本文完整项目代码已托管至github,下载地址:https://github.com/gitren111/Sales-Forecasting-using-the-Prophet-Algorithm-Rossmann-Store-Sales-Dataset-
销量预测项目简介
本项目流程主要包括数据导入与清洗、特征分析、时间序列趋势分析、使用Prophet模型进行销量预测。通过增加特征变量、处理缺失值,分析商店类型、促销等因素对销量的影响,最终实现对店铺未来6周销量的预测并可视化展示
Rossmann Store Sales数据集下载和详细介绍地址:https://www.kaggle.com/datasets/pratyushakar/rossmann-store-sales
导入数据
train = pd.read_csv('train.csv',
parse_dates=True,low_memory=False)
store = pd.read_csv('store.csv',low_memory=False)
pd.set_option('display.max_columns', None)
pd.set_option('display.max_rows', None)
pd.set_option('display.width', 1000)
print(f'train文件的标签列{train.index}')
数据清洗和初步分析
train数据集处理
增加变量
train['Date'] = pd.to_datetime(train['Date'])
train['Year'] = train['Date'].dt.year
train['Month'] = train['Date'].dt.month
train['Day'] = train['Date'].dt.day
train['WeekOfYear'] = train['Date'].apply(lambda x:x.isocalendar()[1])

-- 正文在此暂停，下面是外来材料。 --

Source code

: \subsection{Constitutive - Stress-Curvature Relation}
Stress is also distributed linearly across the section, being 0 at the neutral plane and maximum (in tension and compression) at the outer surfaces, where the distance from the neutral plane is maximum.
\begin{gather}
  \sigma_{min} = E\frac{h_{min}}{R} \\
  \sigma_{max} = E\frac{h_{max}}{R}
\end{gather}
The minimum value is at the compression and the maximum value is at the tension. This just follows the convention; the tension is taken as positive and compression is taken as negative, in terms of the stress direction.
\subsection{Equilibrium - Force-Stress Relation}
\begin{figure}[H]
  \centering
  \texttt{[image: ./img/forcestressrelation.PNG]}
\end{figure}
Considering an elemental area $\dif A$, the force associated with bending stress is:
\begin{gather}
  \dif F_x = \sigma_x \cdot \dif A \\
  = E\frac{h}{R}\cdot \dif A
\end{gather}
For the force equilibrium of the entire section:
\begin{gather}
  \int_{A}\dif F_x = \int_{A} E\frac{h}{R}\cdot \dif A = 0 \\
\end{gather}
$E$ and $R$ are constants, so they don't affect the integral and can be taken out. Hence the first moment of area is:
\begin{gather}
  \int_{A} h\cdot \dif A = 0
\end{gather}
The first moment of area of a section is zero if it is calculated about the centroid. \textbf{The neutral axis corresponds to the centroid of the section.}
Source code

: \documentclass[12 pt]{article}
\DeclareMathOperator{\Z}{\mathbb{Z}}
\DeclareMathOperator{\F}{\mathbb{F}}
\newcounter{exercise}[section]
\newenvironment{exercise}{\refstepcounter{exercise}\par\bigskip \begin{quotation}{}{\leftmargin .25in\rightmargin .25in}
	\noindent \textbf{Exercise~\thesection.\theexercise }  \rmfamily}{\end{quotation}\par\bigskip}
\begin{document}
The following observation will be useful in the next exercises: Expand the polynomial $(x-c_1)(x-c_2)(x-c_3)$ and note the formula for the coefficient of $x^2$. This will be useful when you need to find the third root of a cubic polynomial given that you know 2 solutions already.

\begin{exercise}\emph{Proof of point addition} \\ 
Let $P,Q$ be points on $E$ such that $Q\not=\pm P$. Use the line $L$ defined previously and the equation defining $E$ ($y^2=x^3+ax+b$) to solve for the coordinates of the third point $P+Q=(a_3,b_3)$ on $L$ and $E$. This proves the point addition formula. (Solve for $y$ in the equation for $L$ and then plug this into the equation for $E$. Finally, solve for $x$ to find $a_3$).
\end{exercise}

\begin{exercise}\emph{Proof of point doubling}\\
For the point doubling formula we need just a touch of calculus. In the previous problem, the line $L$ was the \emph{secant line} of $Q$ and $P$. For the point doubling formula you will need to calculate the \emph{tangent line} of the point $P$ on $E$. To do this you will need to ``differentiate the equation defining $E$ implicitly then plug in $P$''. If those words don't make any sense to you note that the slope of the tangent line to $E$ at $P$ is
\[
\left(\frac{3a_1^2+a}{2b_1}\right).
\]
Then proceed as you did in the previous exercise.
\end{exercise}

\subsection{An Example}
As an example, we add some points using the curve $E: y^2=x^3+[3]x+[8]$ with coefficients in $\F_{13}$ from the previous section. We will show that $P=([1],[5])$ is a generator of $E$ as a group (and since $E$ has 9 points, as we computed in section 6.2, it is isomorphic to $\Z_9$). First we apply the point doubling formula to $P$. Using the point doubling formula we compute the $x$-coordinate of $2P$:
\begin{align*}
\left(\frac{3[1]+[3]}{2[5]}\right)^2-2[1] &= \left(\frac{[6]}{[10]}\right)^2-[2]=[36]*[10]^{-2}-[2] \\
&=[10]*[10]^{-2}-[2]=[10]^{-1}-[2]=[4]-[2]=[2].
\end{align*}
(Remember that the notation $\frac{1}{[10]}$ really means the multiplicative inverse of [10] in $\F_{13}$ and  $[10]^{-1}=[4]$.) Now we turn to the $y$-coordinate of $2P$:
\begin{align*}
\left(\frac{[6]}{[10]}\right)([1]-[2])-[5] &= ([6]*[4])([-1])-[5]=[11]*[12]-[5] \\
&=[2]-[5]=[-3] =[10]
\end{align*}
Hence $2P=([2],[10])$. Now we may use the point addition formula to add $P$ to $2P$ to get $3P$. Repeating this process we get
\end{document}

train['SalePerCustomer'] = train['Sales']/train['Customers']
print(train['SalePerCustomer'].describe())
可视化:经验累积分布函数ECDF
- 直观呈现出数据在各个取值区间上的累计概率情况,帮助我们更好地了解数据的整体分布形态
- ECDF数据分布情况分析:
- 偏态分布:sales和CUSTOMER 80%集中在1000以下
- 接近20%的sales customer为0
- 零销售额原因预判:商店关门、没有顾客、数据记录问题、商品因素等
sns.set(style='ticks')
c = '#386B7F'
plt.figure(figsize=(12,6))
plt.subplot(311)
cdf = ECDF(train['Sales'])
plt.plot(cdf.x,cdf.y,label='data_models',color=c)
plt.xlabel('Sales')
plt.ylabel('ECDF')
plt.subplot(312)
cdf = ECDF(train['Customers'])
plt.plot(cdf.x,cdf.y,label='data_models',color=c)
plt.xlabel('Customers')
plt.ylabel('ECDF')
plt.subplot(313)
cdf = ECDF(train['SalePerCustomer'])
plt.plot(cdf.x,cdf.y,label='data_models',color=c)

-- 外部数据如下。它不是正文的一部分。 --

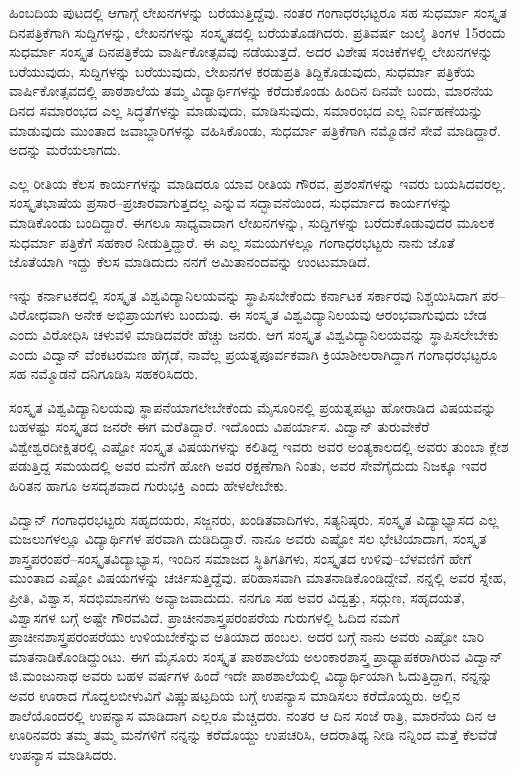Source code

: ಹಿಂಬದಿಯ ಪುಟದಲ್ಲಿ ಆಗಾಗ್ಗೆ ಲೇಖನಗಳನ್ನು ಬರೆಯುತ್ತಿದ್ದೆವು. ನಂತರ ಗಂಗಾಧರಭಟ್ಟರೂ ಸಹ ಸುಧರ್ಮಾ ಸಂಸ್ಕೃತ ದಿನಪತ್ರಿಕೆಗಾಗಿ ಸುದ್ದಿಗಳನ್ನು, ಲೇಖನಗಳನ್ನು ಸಂಸ್ಕೃತದಲ್ಲಿ ಬರೆಯತೊಡಗಿದರು. ಪ್ರತಿವರ್ಷ ಜುಲೈ ತಿಂಗಳ 15ರಂದು ಸುಧರ್ಮಾ ಸಂಸ್ಕೃತ ದಿನಪತ್ರಿಕೆಯ ವಾರ್ಷಿಕೋತ್ಸವವು ನಡೆಯುತ್ತದೆ. ಅದರ ವಿಶೇಷ ಸಂಚಿಕೆಗಳಲ್ಲಿ ಲೇಖನಗಳನ್ನು ಬರೆಯುವುದು, ಸುದ್ದಿಗಳನ್ನು ಬರೆಯುವುದು, ಲೇಖನಗಳ ಕರಡುಪ್ರತಿ ತಿದ್ದಿಕೊಡುವುದು, ಸುಧರ್ಮಾ ಪತ್ರಿಕೆಯ ವಾರ್ಷಿಕೋತ್ಸವದಲ್ಲಿ ಪಾಠಶಾಲೆಯ ತಮ್ಮ ವಿದ್ಯಾರ್ಥಿಗಳನ್ನು ಕರೆದುಕೊಂಡು ಹಿಂದಿನ ದಿನವೇ ಬಂದು, ಮಾರನೆಯ ದಿನದ ಸಮಾರಂಭದ ಎಲ್ಲ ಸಿದ್ಧತೆಗಳನ್ನು ಮಾಡುವುದು, ಮಾಡಿಸುವುದು, ಸಮಾರಂಭದ ಎಲ್ಲ ನಿರ್ವಹಣೆಯನ್ನು ಮಾಡುವುದು ಮುಂತಾದ ಜವಾಬ್ದಾರಿಗಳನ್ನು ವಹಿಸಿಕೊಂಡು, ಸುಧರ್ಮಾ ಪತ್ರಿಕೆಗಾಗಿ ನಮ್ಮೊಡನೆ ಸೇವೆ ಮಾಡಿದ್ದಾರೆ. ಅದನ್ನು ಮರೆಯಲಾಗದು. 

ಎಲ್ಲ ರೀತಿಯ ಕೆಲಸ ಕಾರ್ಯಗಳನ್ನು ಮಾಡಿದರೂ ಯಾವ ರೀತಿಯ ಗೌರವ, ಪ್ರಶಂಸೆಗಳನ್ನು ಇವರು ಬಯಸಿದವರಲ್ಲ. ಸಂಸ್ಕೃತಭಾಷೆಯ ಪ್ರಸಾರ–ಪ್ರಚಾರವಾಗುತ್ತದಲ್ಲ ಎನ್ನುವ ಸದ್ಭಾವನೆಯಿಂದ, ಸುಧರ್ಮಾದ ಕಾರ್ಯಗಳನ್ನು ಮಾಡಿಕೊಂಡು ಬಂದಿದ್ದಾರೆ. ಈಗಲೂ ಸಾಧ್ಯವಾದಾಗ ಲೇಖನಗಳನ್ನು, ಸುದ್ದಿಗಳನ್ನು ಬರೆದುಕೊಡುವುದರ ಮೂಲಕ ಸುಧರ್ಮಾ ಪತ್ರಿಕೆಗೆ ಸಹಕಾರ ನೀಡುತ್ತಿದ್ದಾರೆ. ಈ ಎಲ್ಲ ಸಮಯಗಳಲ್ಲೂ ಗಂಗಾಧರಭಟ್ಟರು ನಾನು ಜೊತೆ ಜೊತೆಯಾಗಿ ಇದ್ದು ಕೆಲಸ ಮಾಡಿದುದು ನನಗೆ ಅಮಿತಾನಂದವನ್ನು ಉಂಟುಮಾಡಿದೆ.

ಇನ್ನು ಕರ್ನಾಟಕದಲ್ಲಿ ಸಂಸ್ಕೃತ ವಿಶ್ವವಿದ್ಯಾನಿಲಯವನ್ನು ಸ್ಥಾಪಿಸಬೇಕೆಂದು ಕರ್ನಾಟಕ ಸರ್ಕಾರವು ನಿಶ್ಚಯಿಸಿದಾಗ ಪರ–ವಿರೋಧವಾಗಿ ಅನೇಕ ಅಭಿಪ್ರಾಯಗಳು ಬಂದುವು. ಈ ಸಂಸ್ಕೃತ ವಿಶ್ವವಿದ್ಯಾನಿಲಯವು ಆರಂಭವಾಗುವುದು ಬೇಡ ಎಂದು ವಿರೋಧಿಸಿ ಚಳುವಳಿ ಮಾಡಿದವರೇ ಹೆಚ್ಚು ಜನರು. ಆಗ ಸಂಸ್ಕೃತ ವಿಶ್ವವಿದ್ಯಾನಿಲಯವನ್ನು ಸ್ಥಾಪಿಸಲೇಬೇಕು ಎಂದು ವಿದ್ವಾನ್ ವೆಂಕಟರಮಣ ಹೆಗ್ಗಡೆ, ನಾವೆಲ್ಲ ಪ್ರಯತ್ನಪೂರ್ವಕವಾಗಿ ಕ್ರಿಯಾಶೀಲರಾಗಿದ್ದಾಗ ಗಂಗಾಧರಭಟ್ಟರೂ ಸಹ ನಮ್ಮೊಡನೆ ದನಿಗೂಡಿಸಿ ಸಹಕರಿಸಿದರು.     

ಸಂಸ್ಕೃತ ವಿಶ್ವವಿದ್ಯಾನಿಲಯವು ಸ್ಥಾಪನೆಯಾಗಲೇಬೇಕೆಂದು ಮೈಸೂರಿನಲ್ಲಿ ಪ್ರಯತ್ನಪಟ್ಟು ಹೋರಾಡಿದ ವಿಷಯವನ್ನು ಬಹಳಷ್ಟು ಸಂಸ್ಕೃತದ ಜನರೇ ಈಗ ಮರೆತಿದ್ದಾರೆ. ಇದೊಂದು ವಿಪರ್ಯಾಸ. ವಿದ್ವಾನ್ ತುರುವೇಕೆರೆ ವಿಶ್ವೇಶ್ವರದೀಕ್ಷಿತರಲ್ಲಿ ಎಷ್ಟೋ ಸಂಸ್ಕೃತ ವಿಷಯಗಳನ್ನು ಕಲಿತಿದ್ದ ಇವರು ಅವರ ಅಂತ್ಯಕಾಲದಲ್ಲಿ ಅವರು ತುಂಬಾ ಕ್ಲೇಶ ಪಡುತ್ತಿದ್ದ ಸಮಯದಲ್ಲಿ ಅವರ ಮನೆಗೆ ಹೋಗಿ ಅವರ ರಕ್ಷಣೆಗಾಗಿ ನಿಂತು, ಅವರ ಸೇವೆಗೈದುದು ನಿಜಕ್ಕೂ ಇವರ ಹಿರಿತನ ಹಾಗೂ ಅಸದೃಶವಾದ ಗುರುಭಕ್ತಿ ಎಂದು ಹೇಳಲೇಬೇಕು.

ವಿದ್ವಾನ್ ಗಂಗಾಧರಭಟ್ಟರು ಸಹೃದಯರು, ಸಜ್ಜನರು, ಖಂಡಿತವಾದಿಗಳು, ಸತ್ಯನಿಷ್ಠರು. ಸಂಸ್ಕೃತ ವಿದ್ಯಾಭ್ಯಾಸದ ಎಲ್ಲ ಮಜಲುಗಳಲ್ಲೂ ವಿದ್ಯಾರ್ಥಿಗಳ ಪರವಾಗಿ ದುಡಿದಿದ್ದಾರೆ. ನಾನೂ ಅವರು ಎಷ್ಟೋ ಸಲ ಭೇಟಿಯಾದಾಗ, ಸಂಸ್ಕೃತ ಶಾಸ್ತ್ರಪರಂಪರೆ–ಸಂಸ್ಕೃತವಿದ್ಯಾಭ್ಯಾಸ, ಇಂದಿನ ಸಮಾಜದ ಸ್ಥಿತಿಗತಿಗಳು, ಸಂಸ್ಕೃತದ ಉಳಿವು–ಬೆಳವಣಿಗೆ ಹೇಗೆ ಮುಂತಾದ ಎಷ್ಟೋ ವಿಷಯಗಳನ್ನು ಚರ್ಚಿಸುತ್ತಿದ್ದೆವು. ಪರಿಹಾಸವಾಗಿ ಮಾತನಾಡಿಕೊಂಡಿದ್ದೇವೆ. ನನ್ನಲ್ಲಿ ಅವರ ಸ್ನೇಹ, ಪ್ರೀತಿ, ವಿಶ್ವಾಸ, ಸದಭಿಮಾನಗಳು ಅವ್ಯಾಜವಾದುದು. ನನಗೂ ಸಹ ಅವರ ವಿದ್ವತ್ತು, ಸದ್ಗುಣ, ಸಹೃದಯತೆ, ವಿಶ್ವಾಸಗಳ ಬಗ್ಗೆ ಅಷ್ಟೇ ಗೌರವವಿದೆ. ಪ್ರಾಚೀನಶಾಸ್ತ್ರಪರಂಪರೆಯ ಗುರುಗಳಲ್ಲಿ ಓದಿದ ನಮಗೆ ಪ್ರಾಚೀನಶಾಸ್ತ್ರಪರಂಪರೆಯು ಉಳಿಯಬೇಕೆನ್ನುವ ಅತಿಯಾದ ಹಂಬಲ. ಅದರ ಬಗ್ಗೆ ನಾನು ಅವರು ಎಷ್ಟೋ ಬಾರಿ ಮಾತನಾಡಿಕೊಂಡಿದ್ದುಂಟು.
\newpage
ಈಗ ಮೈಸೂರು ಸಂಸ್ಕೃತ ಪಾಠಶಾಲೆಯ ಅಲಂಕಾರಶಾಸ್ತ್ರ ಪ್ರಾಧ್ಯಾಪಕರಾಗಿರುವ ವಿದ್ವಾನ್ ಜಿ.ಮಂಜುನಾಥ ಅವರು ಬಹಳ ವರ್ಷಗಳ ಹಿಂದೆ ಇದೇ ಪಾಠಶಾಲೆಯಲ್ಲಿ ವಿದ್ಯಾರ್ಥಿಯಾಗಿ ಓದುತ್ತಿದ್ದಾಗ, ನನ್ನನ್ನು ಅವರ ಊರಾದ ಗೊದ್ದಲಬೀಳುವಿಗೆ ವಿಷ್ಣುಷಟ್ಪದಿಯ ಬಗ್ಗೆ ಉಪನ್ಯಾಸ ಮಾಡಿಸಲು ಕರೆದೊಯ್ದರು. ಅಲ್ಲಿನ ಶಾಲೆಯೊಂದರಲ್ಲಿ ಉಪನ್ಯಾಸ ಮಾಡಿದಾಗ ಎಲ್ಲರೂ ಮೆಚ್ಚಿದರು. ನಂತರ ಆ ದಿನ ಸಂಜೆ ರಾತ್ರಿ, ಮಾರನೆಯ ದಿನ ಆ ಊರಿನವರು ತಮ್ಮ ತಮ್ಮ ಮನೆಗಳಿಗೆ ನನ್ನನ್ನು ಕರೆದೊಯ್ದು ಉಪಚರಿಸಿ, ಆದರಾತಿಥ್ಯ ನೀಡಿ ನನ್ನಿಂದ ಮತ್ತೆ ಕೆಲವೆಡೆ ಉಪನ್ಯಾಸ ಮಾಡಿಸಿದರು.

plt.xlabel('SalePerCustomer')
plt.ylabel('ECDF')
plt.tight_layout()
plt.show()
零销售额原因分析和缺失值处理
- 零销售额原因分析:日人均零销售额数量为172871,其中商店关门占172817,商店开门但是0销售额占54
- 处理思路:将关店且0销售额的数据剔除,不参加销量预测
#3.1 商店关门:导致销售额为0
close_stores = train[(train['Open'] == 0) & (train['Sales'] == 0)]

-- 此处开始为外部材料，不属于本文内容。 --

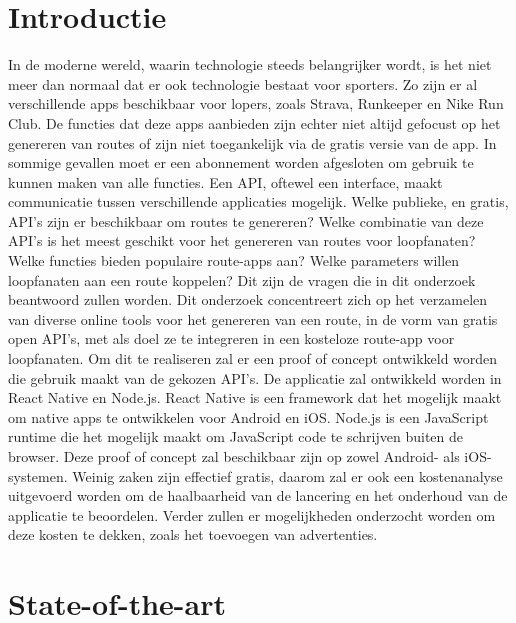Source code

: 
\section{Introductie}%
\label{sec:introductie}

In de moderne wereld,
waarin tech\-no\-lo\-gie \@ steeds belangrijker wordt,
is het niet meer dan normaal dat er ook technologie bestaat voor sporters.
Zo zijn er al verschillende apps beschikbaar voor lopers, zoals Strava, Runkeeper en Nike Run Club.
De functies dat deze apps aanbieden zijn echter niet altijd gefocust op het genereren van routes of zijn niet toegankelijk via de gratis versie van de app.
In sommige gevallen moet er een abonnement worden afgesloten om gebruik te kunnen maken van alle functies. Een API, oftewel een interface, maakt communicatie tussen verschillende applicaties mogelijk.
Welke publieke, en gratis, API's zijn er beschikbaar om routes te genereren? Welke combinatie van deze API's is het meest geschikt voor het genereren van routes voor loopfanaten? Welke functies bieden populaire route-apps aan? Welke parameters willen loopfanaten aan een route koppelen? Dit zijn de vragen die in dit onderzoek beantwoord zullen worden.
Dit onderzoek concentreert zich op het verzamelen van diverse online tools voor het genereren van een route, in de vorm van gratis open API's, met als doel ze te integreren in een kosteloze route-app voor loopfanaten.
Om dit te realiseren zal er een proof of concept ontwikkeld worden die gebruik maakt van de gekozen API's. De applicatie zal ontwikkeld worden in React Native en Node.js. React Native is een framework dat het mogelijk maakt om native apps te ontwikkelen voor Android en iOS\@. Node.js is een JavaScript runtime die het mogelijk maakt om JavaScript code te schrijven buiten de browser.
Deze proof of concept zal beschikbaar zijn op zowel Android- als iOS-systemen. Weinig zaken zijn effectief gratis, daarom zal er ook een kostenanalyse uitgevoerd worden om de haalbaarheid van de lancering en het onderhoud van de applicatie te beoordelen.
Verder zullen er mogelijkheden onderzocht worden om deze kosten te dekken, zoals het toevoegen van advertenties.



\section{State-of-the-art}%
\label{sec:state-of-the-art}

print(close_stores.head())
print(f'关店的数量\n{close_stores.shape}')
#3.2 商店开门但是0销售额
open_zero_sales = train[(train['Open'] != 0) & (train['Sales'] == 0)]
print(open_zero_sales.head(5))
print(f'开店但零销售额数量\n{open_zero_sales.shape}')
#3.3 0人均销售额
zero_SalePerCustomer = train[(train['SalePerCustomer'] == 0) | (train['SalePerCustomer'].isna())]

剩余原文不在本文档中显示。